Trump’s forceful approach is good for both Venezuela and the US
Last week, the Trump administration recognized Juan Guaido, the president of the Venezuelan National Assembly, as the official leader of Venezuela.
The decision de-legitimizes the regime of Nicolas Maduro, which has clung desperately to power since 1998. Trump’s move headlined an international wave of diplomatic support for the Venezuelan opposition, and was followed this week with sanctions on Venezuelan oil. More significantly, Trump’s commitment to keeping “the military option” open has sustained speculation that the United States will send 5,000 troops to Colombia, Venezuela’s neighboring country. The Trump administration’s forceful approach is good for both the Venezuelan people and for the United States.
However, two criticisms of President Trump’s approach have dominated the news cycle. The first is that increased U.S. involvement could be detrimental to the Venezuelan people; the second, that involvement in the domestic policies of foreign countries is generally detrimental to U.S. interests. It is worth exploring and responding to these arguments in order to clarify the strong case for intervention.
Regarding the first claim, the truth is that anything which the US does to expedite the exit of Nicolas Maduro’s regime, even through the use of military force, can be nothing but good for the Venezuelan people. Quite simply, the country is as bad as it can get. There was once a time when Venezuela was a truly great nation, but the ruling regime, which arose with Hugo Chavez and has been prolonged under Nicolas Maduro, has not left much to ruin.
Before Chavez, the Venezuelan economy was the richest in South America; Caracas was an international tourist location; and the oil-rich Caribbean nation was a place that immigrants flocked to with hopes for a better life. Today, the economy is experiencing 1,600,000% inflation; Caracas is the murder-capital of the world, with violent death rate higher than that of war-time Iraq; and 5 million Venezuelans have been forced to emigrate within the last few years—an migrant crisis on par with that of Syria, despite having received much less media attention.
Any effort to turn Venezuela around must begin with the removal of the Maduro regime. Unfortunately for Venezuelans, such removal is an impossibility. Maduro is—in a very real way—ruling at gunpoint. In a country once praised for its participatory democracy, Venezuela’s elections are now a complete sham. Elected officials have been replaced by appointed judges. Maduro has maintained control by keeping the military’s pockets comfortably lined. The 80% disapproval rate of the Maduro regime means very little without any real democratic power.

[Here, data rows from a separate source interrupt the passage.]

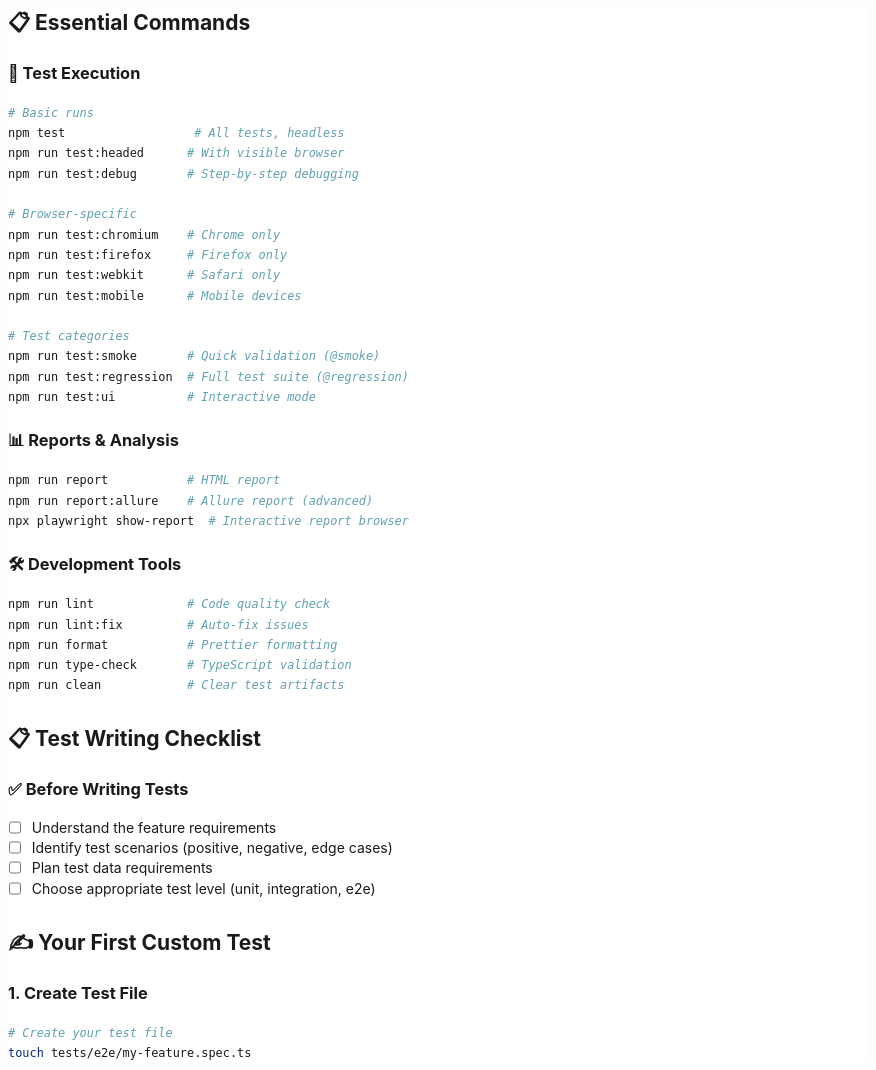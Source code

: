## 📋 Essential Commands

### 🧪 Test Execution
```bash
# Basic runs
npm test                  # All tests, headless
npm run test:headed      # With visible browser
npm run test:debug       # Step-by-step debugging

# Browser-specific  
npm run test:chromium    # Chrome only
npm run test:firefox     # Firefox only
npm run test:webkit      # Safari only
npm run test:mobile      # Mobile devices

# Test categories
npm run test:smoke       # Quick validation (@smoke)
npm run test:regression  # Full test suite (@regression)
npm run test:ui          # Interactive mode
```

### 📊 Reports & Analysis
```bash
npm run report           # HTML report
npm run report:allure    # Allure report (advanced)
npx playwright show-report  # Interactive report browser
```

### 🛠️ Development Tools
```bash
npm run lint             # Code quality check
npm run lint:fix         # Auto-fix issues  
npm run format           # Prettier formatting
npm run type-check       # TypeScript validation
npm run clean            # Clear test artifacts
```

## 📋 Test Writing Checklist

### ✅ Before Writing Tests
- [ ] Understand the feature requirements
- [ ] Identify test scenarios (positive, negative, edge cases)
- [ ] Plan test data requirements
- [ ] Choose appropriate test level (unit, integration, e2e)

## ✍️ Your First Custom Test

### 1. Create Test File
```bash
# Create your test file
touch tests/e2e/my-feature.spec.ts
```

The Venezuelan people have done what they can. Bravely conducting protest marches of historic proportions, though, has subjected the people to even more regime violence. Maduro’s military forces have, on many occasions, fired upon the non-violent protests, leading to hundreds of civilian deaths and over 15,000 injuries. In fact, this utter helplessness of the people offers concrete support for any decision the U.S. administration might make to intervene.

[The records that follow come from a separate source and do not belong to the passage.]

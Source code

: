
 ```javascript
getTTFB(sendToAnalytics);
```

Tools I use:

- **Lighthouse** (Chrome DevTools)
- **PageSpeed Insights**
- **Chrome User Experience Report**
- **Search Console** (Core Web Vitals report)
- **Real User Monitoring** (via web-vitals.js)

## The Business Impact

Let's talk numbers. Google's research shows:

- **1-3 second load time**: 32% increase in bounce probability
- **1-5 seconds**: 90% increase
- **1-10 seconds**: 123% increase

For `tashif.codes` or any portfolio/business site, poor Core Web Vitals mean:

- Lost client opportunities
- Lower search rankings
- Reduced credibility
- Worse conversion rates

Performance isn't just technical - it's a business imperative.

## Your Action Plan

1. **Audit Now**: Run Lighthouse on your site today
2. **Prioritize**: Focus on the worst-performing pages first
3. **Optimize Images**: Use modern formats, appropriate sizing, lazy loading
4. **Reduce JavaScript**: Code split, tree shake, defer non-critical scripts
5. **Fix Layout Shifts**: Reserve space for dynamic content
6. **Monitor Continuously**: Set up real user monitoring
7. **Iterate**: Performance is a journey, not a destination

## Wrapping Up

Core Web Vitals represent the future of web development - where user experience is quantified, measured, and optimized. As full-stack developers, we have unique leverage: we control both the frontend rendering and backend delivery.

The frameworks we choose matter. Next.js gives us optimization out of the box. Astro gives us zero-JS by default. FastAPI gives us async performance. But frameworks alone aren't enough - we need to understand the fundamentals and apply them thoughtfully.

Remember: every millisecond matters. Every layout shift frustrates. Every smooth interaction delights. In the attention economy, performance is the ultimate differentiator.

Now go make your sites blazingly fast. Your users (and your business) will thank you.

Venezuela is already in a state of hellish chaos. The statistics of violence are comparable only to recent memory’s most tragically failed states. Now is not the time to shy away from the obvious––responsibility for this situation lies primarily in the hands of Nicolas Maduro. Indeed, considering the suffering to which the Venezuelan people are presently subject, the argument that U.S. efforts to topple the Maduro regime would do anything but help Venezuela is simply untenable.
In response to the second concern, that the U.S. should not involve itself in foreign countries’ local politics unless they pose a direct national security threat, one need only cite the increasingly strong relationships between the Maduro regime and Russia, China, North Korea, and Cuba. These countries, in fact, were four of the only six countries who have expressed their support for Maduro, against the more than 30 countries who have expressed support for Guaido, the opposition leader.
But it’s worth asking, as it is with any foreign policy decision: does this diplomatic link really pose any geopolitical threat to the United States? Well, for starters, the Maduro regime allowed for two Russian nuclear-capable bombers to land in Venezuela last month, where Russian forces conducted military exercises alongside Venezuelan troops, adding to mounting speculation that Russia is looking to establish a military base in country.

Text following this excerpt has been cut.